1794 : La Liberté Donnée ou la Grande Débandade

Fruit du viol d’une captive africaine sur un bateau négrier, Solitude s’appelle d’abord Rosalie. Son métissage et la singularité de ses yeux vairons lui valent d’être affectée un temps comme domestique à la maison du maître, le Chevalier Dangeau.

Solitude a 20 ans lorsque Louis XVI est guillotiné en janvier 1793. 18 mois plus tard, le Gouverneur Victor Hugues, un Marseillais délégué par la Convention, débarque à la Guadeloupe porteur d’une grande nouvelle : “Un gouvernement républicain ne supporte ni chaîne, ni esclavage ; aussi la Convention Nationale vient-elle de décréter solennellement la liberté des Nègres…”.

"Un gouvernement républicain ne supporte ni chaîne, ni esclavage ; aussi la Convention Nationale vient-elle de décréter solennellement la liberté des Nègres…".
Victor Hugues
Gouverneur

Les 90 000 esclaves de Guadeloupe sont enfin libres désormais !

Que faire de tout ce monde ? Par ordre du Gouverneur Victor Hugues, les (anciens) esclaves doivent rester assignés à leur plantation, mais certains en sont dispensés par leurs maîtres et sont libres d’aller et venir.

Puis Victor Hugues recrute quelque 3000 esclaves et des centaines de Libres qu’il arme pour constituer le premier bataillon de sans-culottes de la Guadeloupe. D’autres esclaves prendront purement et simplement la poudre d’escampette en se réfugiant dans les mornes. Solitude est de ceux-là : elle rejoint une communauté de Marrons sur les collines boisées de la Guadeloupe.

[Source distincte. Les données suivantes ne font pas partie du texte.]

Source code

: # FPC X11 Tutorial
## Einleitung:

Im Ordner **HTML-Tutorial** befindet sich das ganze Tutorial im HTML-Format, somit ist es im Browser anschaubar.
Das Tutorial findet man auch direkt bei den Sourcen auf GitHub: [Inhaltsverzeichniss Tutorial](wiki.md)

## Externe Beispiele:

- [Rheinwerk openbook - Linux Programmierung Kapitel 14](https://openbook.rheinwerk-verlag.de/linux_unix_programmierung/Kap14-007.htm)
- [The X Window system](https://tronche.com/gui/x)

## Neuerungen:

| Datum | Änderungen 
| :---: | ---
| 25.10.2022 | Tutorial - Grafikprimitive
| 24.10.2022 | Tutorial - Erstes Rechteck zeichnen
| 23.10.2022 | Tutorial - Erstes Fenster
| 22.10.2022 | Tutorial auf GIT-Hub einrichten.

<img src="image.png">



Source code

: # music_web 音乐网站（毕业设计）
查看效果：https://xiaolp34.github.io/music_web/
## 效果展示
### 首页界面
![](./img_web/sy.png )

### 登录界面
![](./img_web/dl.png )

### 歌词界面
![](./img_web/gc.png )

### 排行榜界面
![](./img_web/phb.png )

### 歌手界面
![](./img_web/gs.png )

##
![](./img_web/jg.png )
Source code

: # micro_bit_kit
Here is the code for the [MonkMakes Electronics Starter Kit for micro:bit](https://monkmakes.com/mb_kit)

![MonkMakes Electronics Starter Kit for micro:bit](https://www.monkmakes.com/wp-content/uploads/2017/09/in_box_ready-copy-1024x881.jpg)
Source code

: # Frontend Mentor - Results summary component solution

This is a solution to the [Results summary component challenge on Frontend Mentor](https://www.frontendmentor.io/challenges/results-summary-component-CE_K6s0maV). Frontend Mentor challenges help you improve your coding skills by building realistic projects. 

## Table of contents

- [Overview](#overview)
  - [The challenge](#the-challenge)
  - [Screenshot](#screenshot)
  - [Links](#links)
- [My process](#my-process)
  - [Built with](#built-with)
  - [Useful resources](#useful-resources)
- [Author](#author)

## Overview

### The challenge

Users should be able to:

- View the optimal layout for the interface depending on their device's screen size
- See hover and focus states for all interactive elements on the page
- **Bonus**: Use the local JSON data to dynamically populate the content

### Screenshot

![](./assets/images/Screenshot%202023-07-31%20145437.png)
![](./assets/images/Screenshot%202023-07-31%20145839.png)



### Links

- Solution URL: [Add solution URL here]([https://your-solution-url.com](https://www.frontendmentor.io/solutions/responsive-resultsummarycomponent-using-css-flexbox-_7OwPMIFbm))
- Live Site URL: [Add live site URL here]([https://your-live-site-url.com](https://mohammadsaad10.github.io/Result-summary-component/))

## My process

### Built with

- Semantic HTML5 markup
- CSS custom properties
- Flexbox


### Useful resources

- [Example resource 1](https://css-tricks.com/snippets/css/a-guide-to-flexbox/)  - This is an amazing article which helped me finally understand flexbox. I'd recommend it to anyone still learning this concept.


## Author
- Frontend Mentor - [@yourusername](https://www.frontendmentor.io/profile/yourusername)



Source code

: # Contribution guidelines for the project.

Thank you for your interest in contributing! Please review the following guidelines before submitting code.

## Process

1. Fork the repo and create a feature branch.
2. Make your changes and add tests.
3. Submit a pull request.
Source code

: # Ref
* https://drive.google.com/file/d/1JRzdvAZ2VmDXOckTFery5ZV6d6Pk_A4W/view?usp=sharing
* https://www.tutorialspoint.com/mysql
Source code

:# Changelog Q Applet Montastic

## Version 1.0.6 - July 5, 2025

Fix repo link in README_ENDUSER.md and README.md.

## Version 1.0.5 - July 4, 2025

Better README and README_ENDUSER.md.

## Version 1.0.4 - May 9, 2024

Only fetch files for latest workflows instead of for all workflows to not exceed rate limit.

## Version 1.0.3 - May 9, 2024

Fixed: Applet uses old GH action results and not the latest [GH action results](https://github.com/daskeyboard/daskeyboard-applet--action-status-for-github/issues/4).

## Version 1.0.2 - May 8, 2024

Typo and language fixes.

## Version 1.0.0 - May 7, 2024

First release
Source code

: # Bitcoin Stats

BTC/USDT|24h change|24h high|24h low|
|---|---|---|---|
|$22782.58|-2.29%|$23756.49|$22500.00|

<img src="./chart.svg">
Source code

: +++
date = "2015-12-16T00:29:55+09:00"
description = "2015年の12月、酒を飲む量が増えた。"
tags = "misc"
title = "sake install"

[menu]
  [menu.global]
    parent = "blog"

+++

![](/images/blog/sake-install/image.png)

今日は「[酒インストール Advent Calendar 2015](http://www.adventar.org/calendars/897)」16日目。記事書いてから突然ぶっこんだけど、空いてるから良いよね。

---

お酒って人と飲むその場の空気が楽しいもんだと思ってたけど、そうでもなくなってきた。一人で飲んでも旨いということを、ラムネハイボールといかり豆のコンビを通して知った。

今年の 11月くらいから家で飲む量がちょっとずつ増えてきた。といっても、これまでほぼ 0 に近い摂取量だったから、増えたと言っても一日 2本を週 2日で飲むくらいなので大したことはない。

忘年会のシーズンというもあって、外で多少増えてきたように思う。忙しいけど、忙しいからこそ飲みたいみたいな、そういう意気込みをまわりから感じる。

Des familles de planteurs réfractaires à l’ordre (ou au désordre) nouveau et des membres du clergé sont guillotinés et massacrés, ou abandonnent leurs plantations. Leurs biens sont confisqués par les représentants blancs de la Convention républicaine. Pour échapper aux bouleversements, les colons de Martinique se rangent sous la protection des Anglais.

Bref, la période est très instable. On ne sait plus qui est qui, qui est où et qui fait quoi. 

1802 : La Liberté Reprise ou l'Ordre Selon Bonaparte

Statue de la Mulâtresse Solitude aux Abymes en Guadeloupe
Statue de la Mulâtresse Solitude aux Abymes en Guadeloupe

En novembre 1801, de l’autre côté de l’océan, le Consul Napoléon Bonaparte décide qu’il est grand temps de mettre de l’ordre dans ce grand barouf politico-social. Déjà que Saint-Domingue (Haïti) était en train de lui échapper, il fallait montrer que la France savait tenir ses colonies. C’est ainsi qu’une flotte de dix navires et 3 500 hommes menés par le Général Antoine Richepance accoste le 4 mai 1802 en rade de Pointe-à-Pitre, pour rétablir fissa l’ordre consulaire et désarmer anciens esclaves et hommes de couleur. En gros, filer une déculottée à cette armée de sans-culottes des tropiques, et renvoyer tout le monde à la maison ou devrais-je dire, à la plantation !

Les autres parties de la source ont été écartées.